→ **Directions**
For each entry, restate it word for word while omitting any image it holds.

[Extracted records — start]

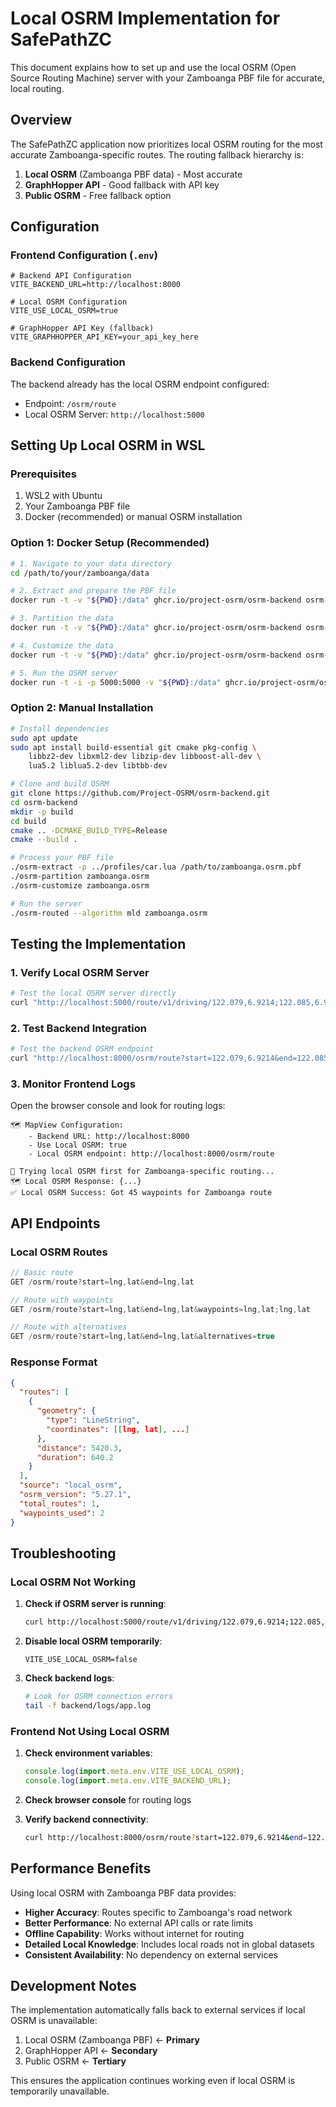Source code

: # Local OSRM Implementation for SafePathZC

This document explains how to set up and use the local OSRM (Open Source Routing Machine) server with your Zamboanga PBF file for accurate, local routing.

## Overview

The SafePathZC application now prioritizes local OSRM routing for the most accurate Zamboanga-specific routes. The routing fallback hierarchy is:

1. **Local OSRM** (Zamboanga PBF data) - Most accurate
2. **GraphHopper API** - Good fallback with API key
3. **Public OSRM** - Free fallback option

## Configuration

### Frontend Configuration (`.env`)

```env
# Backend API Configuration
VITE_BACKEND_URL=http://localhost:8000

# Local OSRM Configuration
VITE_USE_LOCAL_OSRM=true

# GraphHopper API Key (fallback)
VITE_GRAPHHOPPER_API_KEY=your_api_key_here
```

### Backend Configuration

The backend already has the local OSRM endpoint configured:

- Endpoint: `/osrm/route`
- Local OSRM Server: `http://localhost:5000`

## Setting Up Local OSRM in WSL

### Prerequisites

1. WSL2 with Ubuntu
2. Your Zamboanga PBF file
3. Docker (recommended) or manual OSRM installation

### Option 1: Docker Setup (Recommended)

```bash
# 1. Navigate to your data directory
cd /path/to/your/zamboanga/data

# 2. Extract and prepare the PBF file
docker run -t -v "${PWD}:/data" ghcr.io/project-osrm/osrm-backend osrm-extract -p /opt/car.lua /data/zamboanga.osrm.pbf

# 3. Partition the data
docker run -t -v "${PWD}:/data" ghcr.io/project-osrm/osrm-backend osrm-partition /data/zamboanga.osrm

# 4. Customize the data
docker run -t -v "${PWD}:/data" ghcr.io/project-osrm/osrm-backend osrm-customize /data/zamboanga.osrm

# 5. Run the OSRM server
docker run -t -i -p 5000:5000 -v "${PWD}:/data" ghcr.io/project-osrm/osrm-backend osrm-routed --algorithm mld /data/zamboanga.osrm
```

### Option 2: Manual Installation

```bash
# Install dependencies
sudo apt update
sudo apt install build-essential git cmake pkg-config \
    libbz2-dev libxml2-dev libzip-dev libboost-all-dev \
    lua5.2 liblua5.2-dev libtbb-dev

# Clone and build OSRM
git clone https://github.com/Project-OSRM/osrm-backend.git
cd osrm-backend
mkdir -p build
cd build
cmake .. -DCMAKE_BUILD_TYPE=Release
cmake --build .

# Process your PBF file
./osrm-extract -p ../profiles/car.lua /path/to/zamboanga.osrm.pbf
./osrm-partition zamboanga.osrm
./osrm-customize zamboanga.osrm

# Run the server
./osrm-routed --algorithm mld zamboanga.osrm
```

## Testing the Implementation

### 1. Verify Local OSRM Server

```bash
# Test the local OSRM server directly
curl "http://localhost:5000/route/v1/driving/122.079,6.9214;122.085,6.9300?overview=full&geometries=geojson"
```

### 2. Test Backend Integration

```bash
# Test the backend OSRM endpoint
curl "http://localhost:8000/osrm/route?start=122.079,6.9214&end=122.085,6.9300&alternatives=true"
```

### 3. Monitor Frontend Logs

Open the browser console and look for routing logs:

```
🗺️ MapView Configuration:
    - Backend URL: http://localhost:8000
    - Use Local OSRM: true
    - Local OSRM endpoint: http://localhost:8000/osrm/route

🚀 Trying local OSRM first for Zamboanga-specific routing...
🗺️ Local OSRM Response: {...}
✅ Local OSRM Success: Got 45 waypoints for Zamboanga route
```

## API Endpoints

### Local OSRM Routes

```javascript
// Basic route
GET /osrm/route?start=lng,lat&end=lng,lat

// Route with waypoints
GET /osrm/route?start=lng,lat&end=lng,lat&waypoints=lng,lat;lng,lat

// Route with alternatives
GET /osrm/route?start=lng,lat&end=lng,lat&alternatives=true
```

### Response Format

```json
{
  "routes": [
    {
      "geometry": {
        "type": "LineString",
        "coordinates": [[lng, lat], ...]
      },
      "distance": 5420.3,
      "duration": 640.2
    }
  ],
  "source": "local_osrm",
  "osrm_version": "5.27.1",
  "total_routes": 1,
  "waypoints_used": 2
}
```

## Troubleshooting

### Local OSRM Not Working

1. **Check if OSRM server is running**:

   ```bash
   curl http://localhost:5000/route/v1/driving/122.079,6.9214;122.085,6.9300
   ```

2. **Disable local OSRM temporarily**:

   ```env
   VITE_USE_LOCAL_OSRM=false
   ```

3. **Check backend logs**:
   ```bash
   # Look for OSRM connection errors
   tail -f backend/logs/app.log
   ```

### Frontend Not Using Local OSRM

1. **Check environment variables**:

   ```javascript
   console.log(import.meta.env.VITE_USE_LOCAL_OSRM);
   console.log(import.meta.env.VITE_BACKEND_URL);
   ```

2. **Check browser console** for routing logs

3. **Verify backend connectivity**:
   ```bash
   curl http://localhost:8000/osrm/route?start=122.079,6.9214&end=122.085,6.9300
   ```

## Performance Benefits

Using local OSRM with Zamboanga PBF data provides:

- **Higher Accuracy**: Routes specific to Zamboanga's road network
- **Better Performance**: No external API calls or rate limits
- **Offline Capability**: Works without internet for routing
- **Detailed Local Knowledge**: Includes local roads not in global datasets
- **Consistent Availability**: No dependency on external services

## Development Notes

The implementation automatically falls back to external services if local OSRM is unavailable:

1. Local OSRM (Zamboanga PBF) ← **Primary**
2. GraphHopper API ← **Secondary**
3. Public OSRM ← **Tertiary**

This ensures the application continues working even if local OSRM is temporarily unavailable.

[Extracted records — finish]

→ **Answer box**
Source code

: # Local OSRM Implementation for SafePathZC

This document explains how to set up and use the local OSRM (Open Source Routing Machine) server with your Zamboanga PBF file for accurate, local routing.

## Overview

The SafePathZC application now prioritizes local OSRM routing for the most accurate Zamboanga-specific routes. The routing fallback hierarchy is:

1. **Local OSRM** (Zamboanga PBF data) - Most accurate
2. **GraphHopper API** - Good fallback with API key
3. **Public OSRM** - Free fallback option

## Configuration

### Frontend Configuration (`.env`)

```env
# Backend API Configuration
VITE_BACKEND_URL=http://localhost:8000

# Local OSRM Configuration
VITE_USE_LOCAL_OSRM=true

# GraphHopper API Key (fallback)
VITE_GRAPHHOPPER_API_KEY=your_api_key_here
```

### Backend Configuration

The backend already has the local OSRM endpoint configured:

- Endpoint: `/osrm/route`
- Local OSRM Server: `http://localhost:5000`

## Setting Up Local OSRM in WSL

### Prerequisites

1. WSL2 with Ubuntu
2. Your Zamboanga PBF file
3. Docker (recommended) or manual OSRM installation

### Option 1: Docker Setup (Recommended)

```bash
# 1. Navigate to your data directory
cd /path/to/your/zamboanga/data

# 2. Extract and prepare the PBF file
docker run -t -v "${PWD}:/data" ghcr.io/project-osrm/osrm-backend osrm-extract -p /opt/car.lua /data/zamboanga.osrm.pbf

# 3. Partition the data
docker run -t -v "${PWD}:/data" ghcr.io/project-osrm/osrm-backend osrm-partition /data/zamboanga.osrm

# 4. Customize the data
docker run -t -v "${PWD}:/data" ghcr.io/project-osrm/osrm-backend osrm-customize /data/zamboanga.osrm

# 5. Run the OSRM server
docker run -t -i -p 5000:5000 -v "${PWD}:/data" ghcr.io/project-osrm/osrm-backend osrm-routed --algorithm mld /data/zamboanga.osrm
```

### Option 2: Manual Installation

```bash
# Install dependencies
sudo apt update
sudo apt install build-essential git cmake pkg-config \
    libbz2-dev libxml2-dev libzip-dev libboost-all-dev \
    lua5.2 liblua5.2-dev libtbb-dev

# Clone and build OSRM
git clone https://github.com/Project-OSRM/osrm-backend.git
cd osrm-backend
mkdir -p build
cd build
cmake .. -DCMAKE_BUILD_TYPE=Release
cmake --build .

# Process your PBF file
./osrm-extract -p ../profiles/car.lua /path/to/zamboanga.osrm.pbf
./osrm-partition zamboanga.osrm
./osrm-customize zamboanga.osrm

# Run the server
./osrm-routed --algorithm mld zamboanga.osrm
```

## Testing the Implementation

### 1. Verify Local OSRM Server

```bash
# Test the local OSRM server directly
curl "http://localhost:5000/route/v1/driving/122.079,6.9214;122.085,6.9300?overview=full&geometries=geojson"
```

### 2. Test Backend Integration

```bash
# Test the backend OSRM endpoint
curl "http://localhost:8000/osrm/route?start=122.079,6.9214&end=122.085,6.9300&alternatives=true"
```

### 3. Monitor Frontend Logs

Open the browser console and look for routing logs:

```
🗺️ MapView Configuration:
    - Backend URL: http://localhost:8000
    - Use Local OSRM: true
    - Local OSRM endpoint: http://localhost:8000/osrm/route

🚀 Trying local OSRM first for Zamboanga-specific routing...
🗺️ Local OSRM Response: {...}
✅ Local OSRM Success: Got 45 waypoints for Zamboanga route
```

## API Endpoints

### Local OSRM Routes

```javascript
// Basic route
GET /osrm/route?start=lng,lat&end=lng,lat

// Route with waypoints
GET /osrm/route?start=lng,lat&end=lng,lat&waypoints=lng,lat;lng,lat

// Route with alternatives
GET /osrm/route?start=lng,lat&end=lng,lat&alternatives=true
```

### Response Format

```json
{
  "routes": [
    {
      "geometry": {
        "type": "LineString",
        "coordinates": [[lng, lat], ...]
      },
      "distance": 5420.3,
      "duration": 640.2
    }
  ],
  "source": "local_osrm",
  "osrm_version": "5.27.1",
  "total_routes": 1,
  "waypoints_used": 2
}
```

## Troubleshooting

### Local OSRM Not Working

1. **Check if OSRM server is running**:

   ```bash
   curl http://localhost:5000/route/v1/driving/122.079,6.9214;122.085,6.9300
   ```

2. **Disable local OSRM temporarily**:

   ```env
   VITE_USE_LOCAL_OSRM=false
   ```

3. **Check backend logs**:
   ```bash
   # Look for OSRM connection errors
   tail -f backend/logs/app.log
   ```

### Frontend Not Using Local OSRM

1. **Check environment variables**:

   ```javascript
   console.log(import.meta.env.VITE_USE_LOCAL_OSRM);
   console.log(import.meta.env.VITE_BACKEND_URL);
   ```

2. **Check browser console** for routing logs

3. **Verify backend connectivity**:
   ```bash
   curl http://localhost:8000/osrm/route?start=122.079,6.9214&end=122.085,6.9300
   ```

## Performance Benefits

Using local OSRM with Zamboanga PBF data provides:

- **Higher Accuracy**: Routes specific to Zamboanga's road network
- **Better Performance**: No external API calls or rate limits
- **Offline Capability**: Works without internet for routing
- **Detailed Local Knowledge**: Includes local roads not in global datasets
- **Consistent Availability**: No dependency on external services

## Development Notes

The implementation automatically falls back to external services if local OSRM is unavailable:

1. Local OSRM (Zamboanga PBF) ← **Primary**
2. GraphHopper API ← **Secondary**
3. Public OSRM ← **Tertiary**

This ensures the application continues working even if local OSRM is temporarily unavailable.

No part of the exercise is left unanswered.